• August 1, 2021 at 2:17 pm #3807
    morfy morfymorfy morfy
    Participant

    Hey,

    I assume you are making the color feature in a traditional way, where you have a simple color layer on which you can paint. Which is good and I’m excited about i getting finished.

    But I had a suggestion of doing colors in a second way as well, like in the software “OpenToonz”. There you can create a sort of color class, with which you then can draw/paint. For example you create the color class “hair” and set it to black. Then you paint with that, and if you later decide that you want the hair to be brown, you just have to change the color of “hair” in the menu and it automatically changes the color in the scenes.

    Explaining this might be a bit confusing, so I recommend checking out OpenToonz and how they do this.

    Also, this is probably a big feature to just add to the alpha todo list, so I understand that it won’t be a thing any time soon. But I would like it if it would get added at some point in the distant future.

    Thanks, Alpha 4 is nice, the video export works perfect!

    August 1, 2021 at 2:41 pm #3808
    Niels Krogh MortensenNiels
    Keymaster

    Hi Morfy, thanks a lot 🙂

    Actually I can let you know, that it is exactly how we are making it already. 😉 I call the defined colors for “buckets”. 😉 This way you can adjust any (or all) bucket colors after you have painted some (or everything) – and see the colors update in all frames realtime.

    Cheers,
    Niels

    August 1, 2021 at 3:24 pm #3809
    morfy morfymorfy morfy
    Participant

    Great to hear!

    I already used OpenToonz and – even though at first it was confusing – I quickly fell in love with it. ESPECIALLY for animation this is a must-have feature, cause you don’t wanna repaint 100 frames just to change a color, glad that’s the direction you’re going.

    August 1, 2021 at 4:39 pm #3810
    Niels Krogh MortensenNiels
    Keymaster

    Cool. I’m glad you appreciate it 😉 Thanks.

    November 26, 2021 at 10:03 pm #4116
    Hans Jacob WagnerHans Jacob Wagner
    Participant

    Besides the colour pallettes OT has some very nice tools when it comes to painting. I particularly find the rectangular selective fill extremely useful. Let’s say that you have painted the wolf’s face and the inner mouth and tongue, and now have to paint all the small sharp teeth. You just pick the colour a draw a rectangle around the mouth – and you’re done. And if you do it in multi mode you can do this on several cells at a time. It’s also very useful for eliminating/finding unpainted pixels, that will bloom up background colours in the render. Paint your cell with a screaming colour using this square tool after painting the cell, will make these show up.

    Many animators use other packages for animating but do their final painting in OT and for good reason. I suggest that you use good time studying these! Feel free to reach out if you like!

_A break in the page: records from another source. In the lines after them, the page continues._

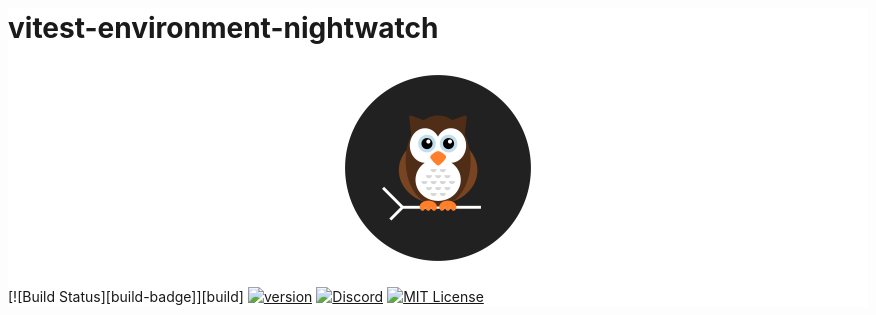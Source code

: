 # vitest-environment-nightwatch

<p align=center>
  <img alt="Nightwatch.js Schematic Logo" src=".github/assets/nightwatch-logo.svg" width=200 />
</p>

[![Build Status][build-badge]][build]
[![version][version-badge]][package]
[![Discord][discord-badge]][discord]
[![MIT License][license-badge]][license]


[version-badge]: https://img.shields.io/npm/v/vitest-environment-nightwatch.svg?style=flat-square
[package]: https://www.npmjs.com/package/vitest-environment-nightwatch
[license-badge]: https://img.shields.io/npm/l/vitest-environment-nightwatch.svg?style=flat-square
[license]: https://github.com/nightwatchjs/vitest-environment-nightwatch/blob/main/LICENSE
[discord-badge]: https://img.shields.io/discord/618399631038218240.svg?color=7389D8&labelColor=6A7EC2&logo=discord&logoColor=ffffff&style=flat-square
[discord]: https://discord.gg/SN8Da2X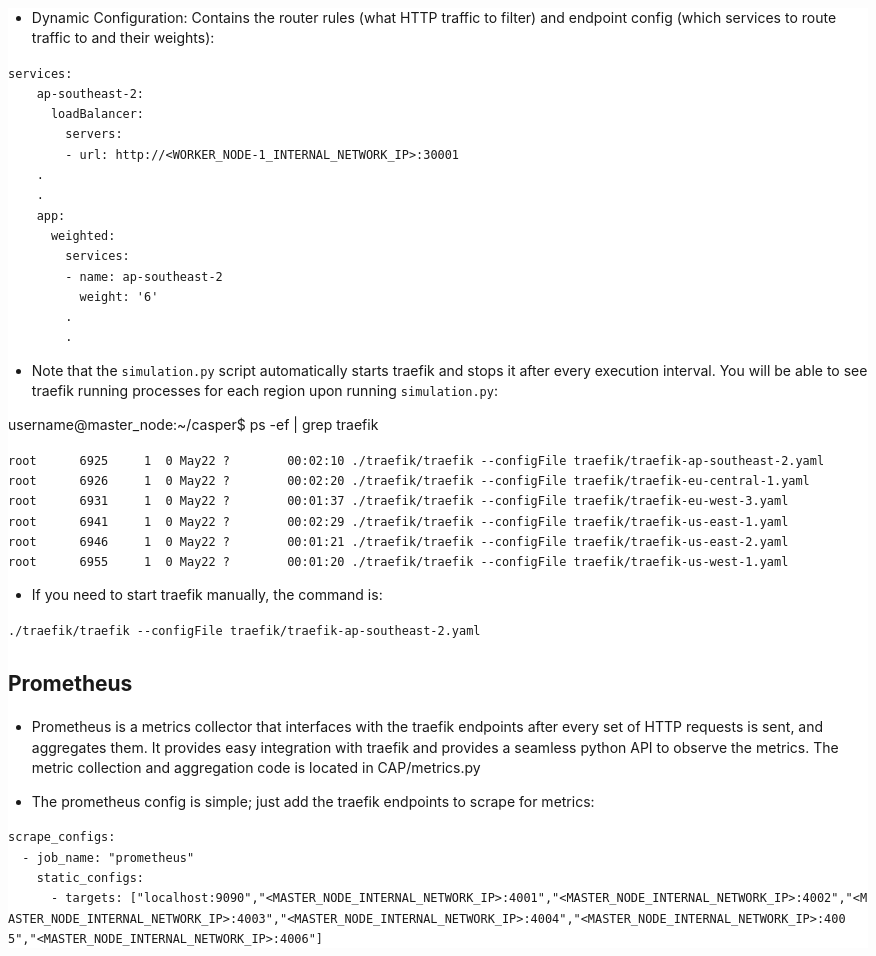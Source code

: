 
- Dynamic Configuration: Contains the router rules (what HTTP traffic to filter) and endpoint config (which services to route traffic to and their weights):

```
services:
    ap-southeast-2:
      loadBalancer:
        servers:
        - url: http://<WORKER_NODE-1_INTERNAL_NETWORK_IP>:30001
    .
    .
    app:
      weighted:
        services:
        - name: ap-southeast-2
          weight: '6'
        .
        .
```

- Note that the ```simulation.py``` script automatically starts traefik and stops it after every execution interval. You will be able to see traefik running processes for each region upon running ```simulation.py```:

username@master_node:~/casper$ ps -ef | grep traefik
```
root      6925     1  0 May22 ?        00:02:10 ./traefik/traefik --configFile traefik/traefik-ap-southeast-2.yaml
root      6926     1  0 May22 ?        00:02:20 ./traefik/traefik --configFile traefik/traefik-eu-central-1.yaml
root      6931     1  0 May22 ?        00:01:37 ./traefik/traefik --configFile traefik/traefik-eu-west-3.yaml
root      6941     1  0 May22 ?        00:02:29 ./traefik/traefik --configFile traefik/traefik-us-east-1.yaml
root      6946     1  0 May22 ?        00:01:21 ./traefik/traefik --configFile traefik/traefik-us-east-2.yaml
root      6955     1  0 May22 ?        00:01:20 ./traefik/traefik --configFile traefik/traefik-us-west-1.yaml
```

- If you need to start traefik manually, the command is: 

```
./traefik/traefik --configFile traefik/traefik-ap-southeast-2.yaml
```

## Prometheus

- Prometheus is a metrics collector that interfaces with the traefik endpoints after every set of HTTP requests is sent, and aggregates them. It provides easy integration with traefik and provides a seamless python API to observe the metrics. The metric collection and aggregation code is located in CAP/metrics.py

- The prometheus config is simple; just add the traefik endpoints to scrape for metrics:
```
scrape_configs:
  - job_name: "prometheus"
    static_configs:
      - targets: ["localhost:9090","<MASTER_NODE_INTERNAL_NETWORK_IP>:4001","<MASTER_NODE_INTERNAL_NETWORK_IP>:4002","<MASTER_NODE_INTERNAL_NETWORK_IP>:4003","<MASTER_NODE_INTERNAL_NETWORK_IP>:4004","<MASTER_NODE_INTERNAL_NETWORK_IP>:4005","<MASTER_NODE_INTERNAL_NETWORK_IP>:4006"]
```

    NB: Ghibli uses this program in a particular manner. All drawing are scanned and stored in 5K resolution lineart B/W and interpolated in the render. So no grey scale but a very high resolution. It makes the painting part easier I guess, but it’s not the common workflow among users. Or any other program that I know of.

    Congratulations with the 5.0 alpha will definitely give a go asap.

     

    November 27, 2021 at 9:43 am #4117
    Niels Krogh MortensenNiels
    Keymaster

    Thanks for the info Hans! I am (sort of) aware of these things already, but always good to get some more insight and detail.

    We will be making our fill tool similar in functionality. It has to be efficient. Good point about the bloom-up trick. Thanks!